Out of Sh41.6 million spent on goods and services, Sh2.4 million went to fuel and transport. However, there were no proper records to support these expenses, and no contract agreement could be traced for the local service provider allegedly supplying the fuel.

This directly violated procurement laws that demand full documentation of such transactions. In addition, the board of KFIC exceeded legal spending limits by allocating Sh14 million for its own expenses, amounting to nearly half of operations and maintenance costs.

This was far above the five percent ceiling set by a presidential directive, showing blatant disregard for financial regulations.

The Auditor General also pointed to deeper governance failures. KFIC does not have an approved staff establishment, meaning there is no structured way of determining the right number of employees or managing promotions and training.

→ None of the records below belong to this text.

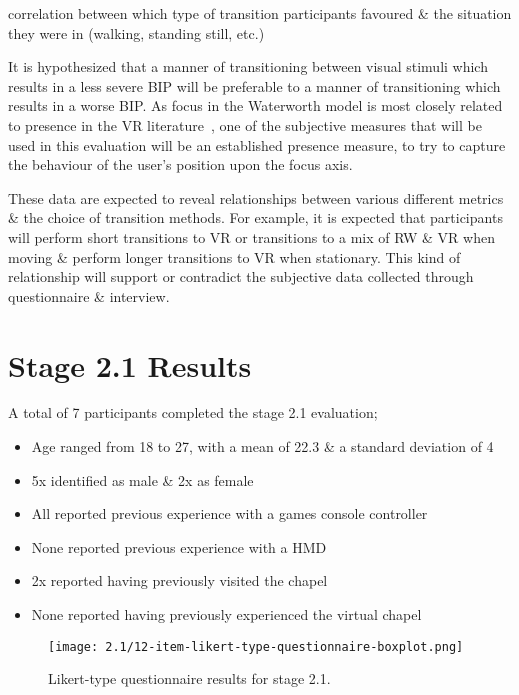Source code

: correlation between which type of transition participants favoured \& the situation they were in (walking, standing still, etc.)

It is hypothesized that a manner of transitioning between visual stimuli which results in a less severe BIP will be preferable to a manner of transitioning which results in a worse BIP. As focus in the Waterworth model is most closely related to presence in the VR literature~\cite{Waterworth2001}, one of the subjective measures that will be used in this evaluation will be an established presence measure, to try to capture the behaviour of the user's position upon the focus axis.

These data are expected to reveal relationships between various different metrics \& the choice of transition methods. For example, it is expected that participants will perform short transitions to VR or transitions to a mix of RW \& VR when moving \& perform longer transitions to VR when stationary. This kind of relationship will support or contradict the subjective data collected through questionnaire \& interview.


\section{Stage 2.1 Results}

A total of 7 participants completed the stage 2.1 evaluation;
\begin{itemize}
	\item Age ranged from 18 to 27, with a mean of 22.3 \& a standard deviation of 4
	\item 5x identified as male \& 2x as female
	\item All reported previous experience with a games console controller
	\item None reported previous experience with a HMD
	\item 2x reported having previously visited the chapel
	\item None reported having previously experienced the virtual chapel
\end{itemize}


\begin{figure}[h]
	\begin{center}
	\texttt{[image: 2.1/12-item-likert-type-questionnaire-boxplot.png]}
	\caption{Likert-type questionnaire results for stage 2.1.}
	\label{2-1-12-item-likert-type-questionnaire-boxplot.png}
	\end{center}
\end{figure}

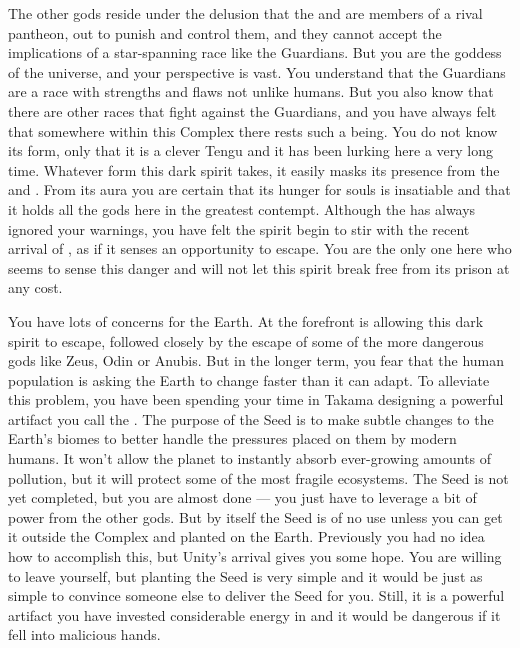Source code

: \documentclass[char]{guardians}
\begin{document}
The other gods reside under the delusion that the \cCaretaker{} and \cWarden{} are members of a rival pantheon, out to punish and control them, and they cannot accept the implications of a star-spanning race like the Guardians. But you are the goddess of the universe, and your perspective is vast. You understand that the Guardians are a race with strengths and flaws not unlike humans. But you also know that there are other races that fight against the Guardians, and you have always felt that somewhere within this Complex there rests such a being. You do not know its form, only that it is a clever Tengu and it has been lurking here a very long time. Whatever form this dark spirit takes, it easily masks its presence from the \cWarden{} and \cCaretaker{}. From its aura you are certain that its hunger for souls is insatiable and that it holds all the gods here in the greatest contempt. Although the \cWarden{} has always ignored your warnings, you have felt the spirit begin to stir with the recent arrival of \cUnity{}, as if it senses an opportunity to escape. You are the only one here who seems to sense this danger and will not let this spirit break free from its prison at any cost.

You have lots of concerns for the Earth. At the forefront is allowing this dark spirit to escape, followed closely by the escape of some of the more dangerous gods like Zeus, Odin or Anubis. But in the longer term, you fear that the human population is asking the Earth to change faster than it can adapt. To alleviate this problem, you have been spending your time in Takama designing a powerful artifact you call the \iSeed{\MYname}. The purpose of the Seed is to make subtle changes to the Earth's biomes to better handle the pressures placed on them by modern humans. It won't allow the planet to instantly absorb ever-growing amounts of pollution, but it will protect some of the most fragile ecosystems. The Seed is not yet completed, but you are almost done --- you just have to leverage a bit of power from the other gods. But by itself the Seed is of no use unless you can get it outside the Complex and planted on the Earth. Previously you had no idea how to accomplish this, but Unity's arrival gives you some hope. You are willing to leave yourself, but planting the Seed is very simple and it would be just as simple to convince someone else to deliver the Seed for you. Still, it is a powerful artifact you have invested considerable energy in and it would be dangerous if it fell into malicious hands.
\end{document}
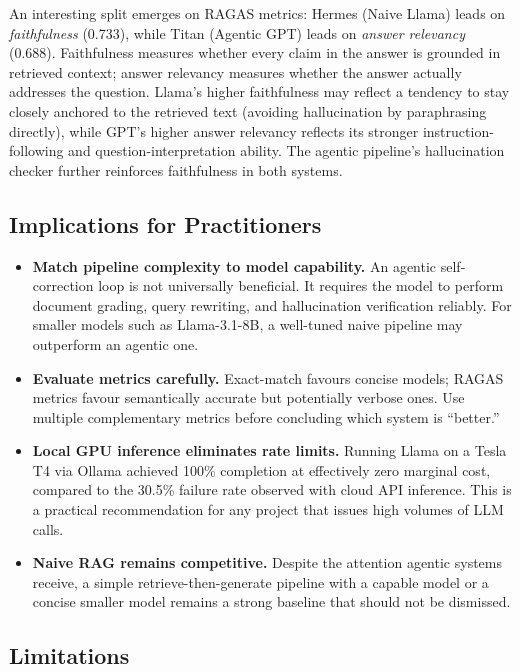 \documentclass[12pt]{article}
\begin{document}
An interesting split emerges on RAGAS metrics: Hermes (Naive Llama) leads on
\emph{faithfulness} (0.733), while Titan (Agentic GPT) leads on
\emph{answer relevancy} (0.688).  Faithfulness measures whether every claim
in the answer is grounded in retrieved context; answer relevancy measures
whether the answer actually addresses the question.  Llama's higher faithfulness
may reflect a tendency to stay closely anchored to the retrieved text (avoiding
hallucination by paraphrasing directly), while GPT's higher answer relevancy
reflects its stronger instruction-following and question-interpretation ability.
The agentic pipeline's hallucination checker further reinforces faithfulness in
both systems.

\subsection{Implications for Practitioners}

\begin{itemize}
    \item \textbf{Match pipeline complexity to model capability.}  An agentic
          self-correction loop is not universally beneficial.  It requires the
          model to perform document grading, query rewriting, and hallucination
          verification reliably.  For smaller models such as Llama-3.1-8B, a
          well-tuned naive pipeline may outperform an agentic one.
    \item \textbf{Evaluate metrics carefully.}  Exact-match favours concise
          models; RAGAS metrics favour semantically accurate but potentially
          verbose ones.  Use multiple complementary metrics before concluding
          which system is ``better.''
    \item \textbf{Local GPU inference eliminates rate limits.}  Running Llama
          on a Tesla T4 via Ollama achieved 100\% completion at effectively
          zero marginal cost, compared to the 30.5\% failure rate observed
          with cloud API inference.  This is a practical recommendation for
          any project that issues high volumes of LLM calls.
    \item \textbf{Naive RAG remains competitive.}  Despite the attention
          agentic systems receive, a simple retrieve-then-generate pipeline
          with a capable model or a concise smaller model remains a strong
          baseline that should not be dismissed.
\end{itemize}

\subsection{Limitations}
\end{document}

This has left the corporation operating without order or direction, further undermining its effectiveness.

The National Treasury has already included KFIC among nine state corporations earmarked for dissolution, arguing that its functions are outdated and can be taken over by other government bodies. Its collapse mirrors the struggles of many state corporations weighed down by debt and mismanagement.

A Treasury report showed that pending bills across several entities had reached Sh94.4 billion by March 2024, underscoring the scale of the crisis.

For Kenyans, the Auditor General’s revelations are yet another reminder of how institutions meant to support economic growth can instead be turned into avenues for personal gain. While the planned dissolution of KFIC may stop further losses, the bigger challenge lies in ensuring accountability.

Those who unlawfully benefited from allowances, approved irregular spending, and failed in their oversight roles must face consequences. Without such action, the cycle of waste and corruption in state corporations will continue unchecked, leaving taxpayers to carry the burden.